● **What you will do**: Reproduce the entries below in full, word for word.

──────── Data shown ────────

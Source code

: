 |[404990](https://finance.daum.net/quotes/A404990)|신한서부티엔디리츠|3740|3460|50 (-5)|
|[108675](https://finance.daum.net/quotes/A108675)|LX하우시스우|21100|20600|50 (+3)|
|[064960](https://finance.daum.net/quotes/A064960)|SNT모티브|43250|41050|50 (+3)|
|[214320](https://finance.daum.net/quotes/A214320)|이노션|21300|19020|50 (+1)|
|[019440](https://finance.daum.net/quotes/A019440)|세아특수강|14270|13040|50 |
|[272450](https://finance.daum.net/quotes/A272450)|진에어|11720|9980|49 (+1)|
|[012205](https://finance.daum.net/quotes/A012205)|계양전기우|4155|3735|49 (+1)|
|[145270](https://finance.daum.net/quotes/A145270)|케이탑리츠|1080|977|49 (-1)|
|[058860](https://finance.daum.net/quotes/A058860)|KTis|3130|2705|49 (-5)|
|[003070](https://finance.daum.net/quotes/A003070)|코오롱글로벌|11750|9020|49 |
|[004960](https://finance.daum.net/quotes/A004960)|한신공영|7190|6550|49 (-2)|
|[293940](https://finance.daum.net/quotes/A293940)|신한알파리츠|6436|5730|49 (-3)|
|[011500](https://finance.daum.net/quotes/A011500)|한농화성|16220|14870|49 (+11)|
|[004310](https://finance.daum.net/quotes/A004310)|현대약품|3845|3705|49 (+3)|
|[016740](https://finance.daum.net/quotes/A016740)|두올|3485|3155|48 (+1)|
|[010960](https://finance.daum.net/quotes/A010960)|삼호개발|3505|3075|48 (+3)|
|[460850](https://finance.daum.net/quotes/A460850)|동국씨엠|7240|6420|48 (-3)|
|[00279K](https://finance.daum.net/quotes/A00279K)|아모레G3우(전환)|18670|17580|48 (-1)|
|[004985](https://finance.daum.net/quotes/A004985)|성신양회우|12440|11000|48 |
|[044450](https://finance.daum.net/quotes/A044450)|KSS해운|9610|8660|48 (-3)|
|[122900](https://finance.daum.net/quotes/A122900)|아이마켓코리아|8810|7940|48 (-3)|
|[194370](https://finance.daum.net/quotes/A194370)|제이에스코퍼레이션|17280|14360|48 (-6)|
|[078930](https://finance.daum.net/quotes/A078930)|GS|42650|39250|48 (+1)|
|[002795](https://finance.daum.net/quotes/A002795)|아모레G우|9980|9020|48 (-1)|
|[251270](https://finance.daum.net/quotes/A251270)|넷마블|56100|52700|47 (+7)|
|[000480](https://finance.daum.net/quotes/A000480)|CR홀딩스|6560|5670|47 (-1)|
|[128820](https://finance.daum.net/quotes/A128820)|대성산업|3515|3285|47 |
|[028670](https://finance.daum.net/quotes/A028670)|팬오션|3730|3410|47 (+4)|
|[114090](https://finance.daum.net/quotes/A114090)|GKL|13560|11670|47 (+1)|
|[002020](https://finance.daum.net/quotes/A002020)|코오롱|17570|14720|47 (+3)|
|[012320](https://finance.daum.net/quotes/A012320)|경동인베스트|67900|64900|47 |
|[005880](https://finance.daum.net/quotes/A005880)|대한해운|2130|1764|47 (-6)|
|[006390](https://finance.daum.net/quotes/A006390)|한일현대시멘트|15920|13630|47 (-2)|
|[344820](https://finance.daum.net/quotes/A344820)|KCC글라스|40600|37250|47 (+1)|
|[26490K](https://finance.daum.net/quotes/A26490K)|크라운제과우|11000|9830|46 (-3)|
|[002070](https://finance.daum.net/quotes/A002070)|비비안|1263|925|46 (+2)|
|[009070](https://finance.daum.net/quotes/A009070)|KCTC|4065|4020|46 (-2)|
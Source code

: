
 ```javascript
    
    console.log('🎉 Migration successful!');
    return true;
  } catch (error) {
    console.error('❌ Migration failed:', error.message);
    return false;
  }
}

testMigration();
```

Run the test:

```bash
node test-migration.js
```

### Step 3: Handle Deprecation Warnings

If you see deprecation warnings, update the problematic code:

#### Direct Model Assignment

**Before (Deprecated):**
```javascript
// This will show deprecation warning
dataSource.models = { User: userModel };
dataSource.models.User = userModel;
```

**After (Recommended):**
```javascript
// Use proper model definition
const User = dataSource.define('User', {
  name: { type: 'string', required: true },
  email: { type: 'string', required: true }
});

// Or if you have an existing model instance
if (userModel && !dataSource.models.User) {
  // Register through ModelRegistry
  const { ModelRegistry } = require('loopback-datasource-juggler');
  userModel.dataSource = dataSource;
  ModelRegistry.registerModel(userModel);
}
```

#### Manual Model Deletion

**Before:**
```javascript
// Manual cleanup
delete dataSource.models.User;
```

────────

● **Answer area**:
Source code

: |[404990](https://finance.daum.net/quotes/A404990)|신한서부티엔디리츠|3740|3460|50 (-5)|
|[108675](https://finance.daum.net/quotes/A108675)|LX하우시스우|21100|20600|50 (+3)|
|[064960](https://finance.daum.net/quotes/A064960)|SNT모티브|43250|41050|50 (+3)|
|[214320](https://finance.daum.net/quotes/A214320)|이노션|21300|19020|50 (+1)|
|[019440](https://finance.daum.net/quotes/A019440)|세아특수강|14270|13040|50 |
|[272450](https://finance.daum.net/quotes/A272450)|진에어|11720|9980|49 (+1)|
|[012205](https://finance.daum.net/quotes/A012205)|계양전기우|4155|3735|49 (+1)|
|[145270](https://finance.daum.net/quotes/A145270)|케이탑리츠|1080|977|49 (-1)|
|[058860](https://finance.daum.net/quotes/A058860)|KTis|3130|2705|49 (-5)|
|[003070](https://finance.daum.net/quotes/A003070)|코오롱글로벌|11750|9020|49 |
|[004960](https://finance.daum.net/quotes/A004960)|한신공영|7190|6550|49 (-2)|
|[293940](https://finance.daum.net/quotes/A293940)|신한알파리츠|6436|5730|49 (-3)|
|[011500](https://finance.daum.net/quotes/A011500)|한농화성|16220|14870|49 (+11)|
|[004310](https://finance.daum.net/quotes/A004310)|현대약품|3845|3705|49 (+3)|
|[016740](https://finance.daum.net/quotes/A016740)|두올|3485|3155|48 (+1)|
|[010960](https://finance.daum.net/quotes/A010960)|삼호개발|3505|3075|48 (+3)|
|[460850](https://finance.daum.net/quotes/A460850)|동국씨엠|7240|6420|48 (-3)|
|[00279K](https://finance.daum.net/quotes/A00279K)|아모레G3우(전환)|18670|17580|48 (-1)|
|[004985](https://finance.daum.net/quotes/A004985)|성신양회우|12440|11000|48 |
|[044450](https://finance.daum.net/quotes/A044450)|KSS해운|9610|8660|48 (-3)|
|[122900](https://finance.daum.net/quotes/A122900)|아이마켓코리아|8810|7940|48 (-3)|
|[194370](https://finance.daum.net/quotes/A194370)|제이에스코퍼레이션|17280|14360|48 (-6)|
|[078930](https://finance.daum.net/quotes/A078930)|GS|42650|39250|48 (+1)|
|[002795](https://finance.daum.net/quotes/A002795)|아모레G우|9980|9020|48 (-1)|
|[251270](https://finance.daum.net/quotes/A251270)|넷마블|56100|52700|47 (+7)|
|[000480](https://finance.daum.net/quotes/A000480)|CR홀딩스|6560|5670|47 (-1)|
|[128820](https://finance.daum.net/quotes/A128820)|대성산업|3515|3285|47 |
|[028670](https://finance.daum.net/quotes/A028670)|팬오션|3730|3410|47 (+4)|
|[114090](https://finance.daum.net/quotes/A114090)|GKL|13560|11670|47 (+1)|
|[002020](https://finance.daum.net/quotes/A002020)|코오롱|17570|14720|47 (+3)|
|[012320](https://finance.daum.net/quotes/A012320)|경동인베스트|67900|64900|47 |
|[005880](https://finance.daum.net/quotes/A005880)|대한해운|2130|1764|47 (-6)|
|[006390](https://finance.daum.net/quotes/A006390)|한일현대시멘트|15920|13630|47 (-2)|
|[344820](https://finance.daum.net/quotes/A344820)|KCC글라스|40600|37250|47 (+1)|
|[26490K](https://finance.daum.net/quotes/A26490K)|크라운제과우|11000|9830|46 (-3)|
|[002070](https://finance.daum.net/quotes/A002070)|비비안|1263|925|46 (+2)|
|[009070](https://finance.daum.net/quotes/A009070)|KCTC|4065|4020|46 (-2)|
Source code

:
 ```javascript
    
    console.log('🎉 Migration successful!');
    return true;
  } catch (error) {
    console.error('❌ Migration failed:', error.message);
    return false;
  }
}

testMigration();
```

Run the test:

```bash
node test-migration.js
```

### Step 3: Handle Deprecation Warnings

If you see deprecation warnings, update the problematic code:

#### Direct Model Assignment

**Before (Deprecated):**
```javascript
// This will show deprecation warning
dataSource.models = { User: userModel };
dataSource.models.User = userModel;
```

**After (Recommended):**
```javascript
// Use proper model definition
const User = dataSource.define('User', {
  name: { type: 'string', required: true },
  email: { type: 'string', required: true }
});

// Or if you have an existing model instance
if (userModel && !dataSource.models.User) {
  // Register through ModelRegistry
  const { ModelRegistry } = require('loopback-datasource-juggler');
  userModel.dataSource = dataSource;
  ModelRegistry.registerModel(userModel);
}
```

#### Manual Model Deletion

**Before:**
```javascript
// Manual cleanup
delete dataSource.models.User;
```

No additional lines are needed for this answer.